La prima persona che le ha detto che era brava?
«La mia insegnante delle elementari, nelle recite, mi affidava sempre il ruolo della Madonna. Più tardi ho frequentato un laboratorio teatrale in cui insegnava Lello Arena: quando gli chiesi se avevo delle chance, è stato il primo a darmi una risposta di cui mi sono fidata».
Ed è stato anche la prima persona a farla debuttare al cinema.
«Sì, tra grandi risate perché non sapevo nulla e lui non mi diceva nulla. Mi ripeteva solo: “Lo scoprirai da sola”».
Poi? Come ha proseguito?
«Sono andata avanti per ostinazione. Sono stata giovane nei primi anni Novanta: la situazione era molto diversa. C’era una divisione netta tra chi lavorava in tv e chi al cinema, con attori considerati di serie A e altri di serie B».
Lei in che serie era?
«Avevo avuto qualche occasione in tv: è stato difficile fare il salto di qualità. Poi non veniva favorito certo il talento. Io arrivavo sempre all’ultima fase di provini, e poi affidavano i miei ruoli — generalmente da cinque o sei pose — a una persona da accontentare. Per me quello era lavoro, non essendo ricca di famiglia».
Frustrante.
«Moltissimo. Oggi c’è più fluidità del talento. Peccato io sia nella fascia delle cinquantenni: le possibilità per un’attrice diminuiscono drasticamente nonostante viviamo in una società che invecchia. Eppure la popolazione femminile delle 50enni è dimenticata dalla narrazione televisiva. È inaccettabile non solo per noi attrici ma anche per tutti: al cinema si continua a escludere un’età come se bisognasse vergognarsene. Poi ci si domanda perché le donne siano insicure».

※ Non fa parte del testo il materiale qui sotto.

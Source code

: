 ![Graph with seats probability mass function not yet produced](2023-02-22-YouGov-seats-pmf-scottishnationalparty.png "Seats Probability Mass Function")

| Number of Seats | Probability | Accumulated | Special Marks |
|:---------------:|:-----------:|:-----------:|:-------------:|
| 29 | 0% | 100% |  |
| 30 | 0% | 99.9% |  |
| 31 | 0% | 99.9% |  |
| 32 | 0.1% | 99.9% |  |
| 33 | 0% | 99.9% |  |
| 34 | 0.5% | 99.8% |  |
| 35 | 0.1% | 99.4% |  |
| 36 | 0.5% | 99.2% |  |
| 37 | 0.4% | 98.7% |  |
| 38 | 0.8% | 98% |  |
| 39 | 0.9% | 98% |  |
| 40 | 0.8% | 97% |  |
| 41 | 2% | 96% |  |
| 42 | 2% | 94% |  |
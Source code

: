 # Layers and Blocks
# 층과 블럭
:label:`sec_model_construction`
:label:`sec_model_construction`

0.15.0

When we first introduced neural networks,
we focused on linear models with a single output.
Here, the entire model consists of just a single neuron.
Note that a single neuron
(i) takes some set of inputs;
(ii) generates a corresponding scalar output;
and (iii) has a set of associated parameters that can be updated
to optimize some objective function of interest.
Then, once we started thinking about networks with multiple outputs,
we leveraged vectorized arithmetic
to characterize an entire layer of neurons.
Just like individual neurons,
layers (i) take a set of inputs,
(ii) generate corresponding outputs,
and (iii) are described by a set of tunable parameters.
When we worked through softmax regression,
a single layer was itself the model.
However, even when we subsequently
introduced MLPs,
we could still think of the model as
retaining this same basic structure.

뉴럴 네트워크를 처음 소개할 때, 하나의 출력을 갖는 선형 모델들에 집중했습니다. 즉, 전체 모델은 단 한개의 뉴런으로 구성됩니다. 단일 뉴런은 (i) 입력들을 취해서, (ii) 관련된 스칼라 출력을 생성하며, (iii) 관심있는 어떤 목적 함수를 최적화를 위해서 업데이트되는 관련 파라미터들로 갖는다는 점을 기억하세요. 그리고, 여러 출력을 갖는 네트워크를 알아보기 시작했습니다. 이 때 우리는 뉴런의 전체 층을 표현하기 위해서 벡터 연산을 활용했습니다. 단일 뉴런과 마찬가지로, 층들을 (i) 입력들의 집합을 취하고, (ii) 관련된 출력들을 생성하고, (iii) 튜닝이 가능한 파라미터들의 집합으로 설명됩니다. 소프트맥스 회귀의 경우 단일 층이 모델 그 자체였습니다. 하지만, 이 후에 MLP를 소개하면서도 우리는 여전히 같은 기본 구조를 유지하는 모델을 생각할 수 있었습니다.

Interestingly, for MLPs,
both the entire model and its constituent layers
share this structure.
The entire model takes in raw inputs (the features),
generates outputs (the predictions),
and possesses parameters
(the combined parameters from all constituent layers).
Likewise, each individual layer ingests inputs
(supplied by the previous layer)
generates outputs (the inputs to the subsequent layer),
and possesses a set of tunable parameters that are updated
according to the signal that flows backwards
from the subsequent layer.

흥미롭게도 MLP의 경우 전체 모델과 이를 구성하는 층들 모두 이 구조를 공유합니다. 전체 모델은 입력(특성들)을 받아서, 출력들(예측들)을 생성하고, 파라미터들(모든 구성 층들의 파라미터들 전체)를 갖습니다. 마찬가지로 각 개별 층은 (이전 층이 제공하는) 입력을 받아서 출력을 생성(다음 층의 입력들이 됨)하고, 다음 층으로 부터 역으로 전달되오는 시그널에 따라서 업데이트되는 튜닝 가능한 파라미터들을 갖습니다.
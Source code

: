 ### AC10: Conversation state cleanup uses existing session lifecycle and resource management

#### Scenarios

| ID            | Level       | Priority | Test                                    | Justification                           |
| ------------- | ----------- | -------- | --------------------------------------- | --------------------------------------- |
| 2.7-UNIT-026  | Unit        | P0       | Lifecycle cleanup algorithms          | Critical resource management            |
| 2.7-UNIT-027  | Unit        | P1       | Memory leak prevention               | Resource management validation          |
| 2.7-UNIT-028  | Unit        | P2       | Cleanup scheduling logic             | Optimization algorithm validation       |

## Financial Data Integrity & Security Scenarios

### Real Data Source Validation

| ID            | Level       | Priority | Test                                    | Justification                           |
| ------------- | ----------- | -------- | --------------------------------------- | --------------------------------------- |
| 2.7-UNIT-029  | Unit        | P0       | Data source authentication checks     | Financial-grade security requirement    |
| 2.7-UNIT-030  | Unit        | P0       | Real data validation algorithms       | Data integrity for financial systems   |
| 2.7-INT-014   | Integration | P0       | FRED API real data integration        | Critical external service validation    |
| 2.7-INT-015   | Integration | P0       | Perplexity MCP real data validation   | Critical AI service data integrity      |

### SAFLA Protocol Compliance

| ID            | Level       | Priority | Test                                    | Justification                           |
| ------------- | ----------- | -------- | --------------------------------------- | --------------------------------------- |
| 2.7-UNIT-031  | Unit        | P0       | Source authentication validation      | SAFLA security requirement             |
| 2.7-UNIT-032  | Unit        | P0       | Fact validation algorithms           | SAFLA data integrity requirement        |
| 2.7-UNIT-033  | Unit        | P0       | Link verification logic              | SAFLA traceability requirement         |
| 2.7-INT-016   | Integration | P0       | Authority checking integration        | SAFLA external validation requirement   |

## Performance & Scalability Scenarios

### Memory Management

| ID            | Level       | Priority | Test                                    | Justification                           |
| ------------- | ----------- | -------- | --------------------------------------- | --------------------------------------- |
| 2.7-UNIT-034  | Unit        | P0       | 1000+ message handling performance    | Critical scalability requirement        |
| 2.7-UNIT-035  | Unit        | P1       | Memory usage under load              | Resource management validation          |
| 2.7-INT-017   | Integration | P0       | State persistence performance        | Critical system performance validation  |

Ha accennato alle sue origini non benestanti. Le hanno pesato?
«A 15 anni, non potermi permettere il cappotto o lo stivale di moda mi ha spinta a cercare altrove la mia individualità: il mio specifico era la mia testa. Ho sviluppato una forte personalità per compensare. Ancora oggi mi sento un po’ in colpa se desidero una borsa che costa quanto lo stipendio di un operaio: so cosa vuol dire quella cifra per un’altra famiglia».
Nella sua carriera, c’è un prima e dopo «Gomorra»?
«Sì, è uno spartiacque, un momento cardine. Dopo che mi avevano presa, per un mesetto, stavo attenta anche a fare le scale per paura potesse succedermi qualcosa che avrebbe mandato a monte tutto. Gomorra mi ha dato notorietà internazionale, cambiando la stima del mio ambiente nei miei confronti. Magicamente, mi ha fatto accedere a ruoli che mi erano preclusi e aperto la strada della commedia, che nessuno mi faceva fare per via della mia faccia», ride.
Tra i suoi prossimi ruoli?
«Sto girando una serie per Palomar in cui interpreto una commissaria di polizia. E’ molto interessante perché, ragionando tra donne, abbiamo creato un personaggio lontano dagli stereotipi».
Lei è tra i fondatori dell’Unione Nazionale Interpreti Teatro e Audiovisivo.
«E ho la delega alla parità di genere. Credo che non ci si possa solo lamentare ma serva fare delle cose che ci assomiglino, come donne, diventando produttrici di noi stesse. Perché il nostro punto di vista è reale, esiste».